An observing family member watches this and thinks, this person isn’t ever able to just sit and slowly eat dinner, or relax, or do anything, they are compelled to spend hours crouched over their device shining light into their eyes without moving, they are compulsively stimulating themselves to the exclusion of anything lasting.
The person in the addiction is just having a nice night watching interesting videos and chatting with friends while still getting to eat dinner and decompress from work. They genuinely feel they’re doing just fine.
But ten years later after they leave behind the phone addiction they might say, “yeah I was suffering, if I had ten minutes without entertainment or something to do my mind would start to get agitated and painful. Now I know it was because xyz that I didn’t want to stop and take things in, in that place. But I didn’t know that I was one day going to be able to actually relax. I thought that /was/ relaxing. From what I’d known since childhood that type of night felt standardly good.”
It’s like an archetypal dynamic… “YOU ARE OBVIOUSLY DISTRESSED AND PART OF YOU KNOWS IT and you can fix it by doing what I say” vs “No I’m doing just fine there’s just different ways of doing things and you’re not being kind by not respecting my internal experience”
… But… In this case maximalized to “everyone in society is subliminally distressed due to the society being misaligned”.
(I appreciated Said’s comments on early woo stuff on this site, and I also appreciated the push back along the lines of, if you daily require a newly opened restaurant to show you a profit, you won’t ever see a profit.)
Reading through the litigation, I think the egregoric issue is the Voice of the People play. Public figures with public mandates get semi-possessed by what they imagine to be the shared soul of the movement, even as the “shared soul” seems to value, above all, inability to be possessed.
People get “manipulated”, by this person’s persistent and assertive and emotive comments, into defensive engagement—to the point that they are (not completely legibly) worried that this person’s judgment is internalized as a VOTP judgment. (“Statusing”). A very assertive and emotive (honest-emotive, not woo-emotive) person is always a candidate to being a VOTP, so people can get themselves manipulated by Schrodinger’s VOTP. In parallel, the issues this comment describes about the OP.
The rhetoric of the OP begins with a historic reference to a mandate (archive vs lw2). A mandate of course lays claim to a person’s time, energy, and identity, so there’s really no way to not be bound by it. At the same time I don’t think the “laudatory” point was really a joke. This person has had a lot built onto and out of his contributions. People will imitate a person’s writing style and not realize who they got it from or how significant that is.

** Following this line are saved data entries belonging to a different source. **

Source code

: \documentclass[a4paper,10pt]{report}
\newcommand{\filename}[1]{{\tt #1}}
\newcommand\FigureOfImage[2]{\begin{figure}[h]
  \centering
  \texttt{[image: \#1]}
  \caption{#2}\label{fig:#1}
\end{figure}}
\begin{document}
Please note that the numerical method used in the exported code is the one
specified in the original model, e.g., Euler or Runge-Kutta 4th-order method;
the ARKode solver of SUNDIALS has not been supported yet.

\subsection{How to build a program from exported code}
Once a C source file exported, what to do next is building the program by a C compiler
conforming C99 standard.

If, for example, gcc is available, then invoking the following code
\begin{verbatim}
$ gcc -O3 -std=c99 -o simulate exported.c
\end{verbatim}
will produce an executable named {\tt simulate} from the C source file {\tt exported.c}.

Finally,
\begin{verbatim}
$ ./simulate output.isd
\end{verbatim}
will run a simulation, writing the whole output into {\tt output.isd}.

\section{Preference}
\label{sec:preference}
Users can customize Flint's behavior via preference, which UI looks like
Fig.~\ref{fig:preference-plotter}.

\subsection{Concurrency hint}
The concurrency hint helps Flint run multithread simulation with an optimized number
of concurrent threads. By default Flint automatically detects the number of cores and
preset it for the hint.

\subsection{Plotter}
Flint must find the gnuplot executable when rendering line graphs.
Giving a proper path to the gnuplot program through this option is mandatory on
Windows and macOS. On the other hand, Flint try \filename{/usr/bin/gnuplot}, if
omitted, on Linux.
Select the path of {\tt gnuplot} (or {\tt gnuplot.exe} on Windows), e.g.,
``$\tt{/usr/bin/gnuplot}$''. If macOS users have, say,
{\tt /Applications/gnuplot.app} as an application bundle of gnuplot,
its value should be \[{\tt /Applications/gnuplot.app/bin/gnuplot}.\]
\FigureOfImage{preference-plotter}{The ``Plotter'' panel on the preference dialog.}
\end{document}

Yeah there’s a strange blend in the OP behind the imperative tone (this is what the future holds) and the greater good tone. Imperative tone is more decisive. Maybe the OP believes the disdainful-critic-forward society is a local maximum that an actual democratic poll would vote for, against their own greater good.
It seems to me (in other cases) that this imperative tone often comes out when a mandate-holding VOTP is actually not sure, but (rightfully) appreciates that not being decisive will lead to being taken advantage of, with collapsing consequences for people they care about.
The apparent objective of the rhetoric (I think) is to hold together something very valuable, even with a clear view of potential forthcoming schism.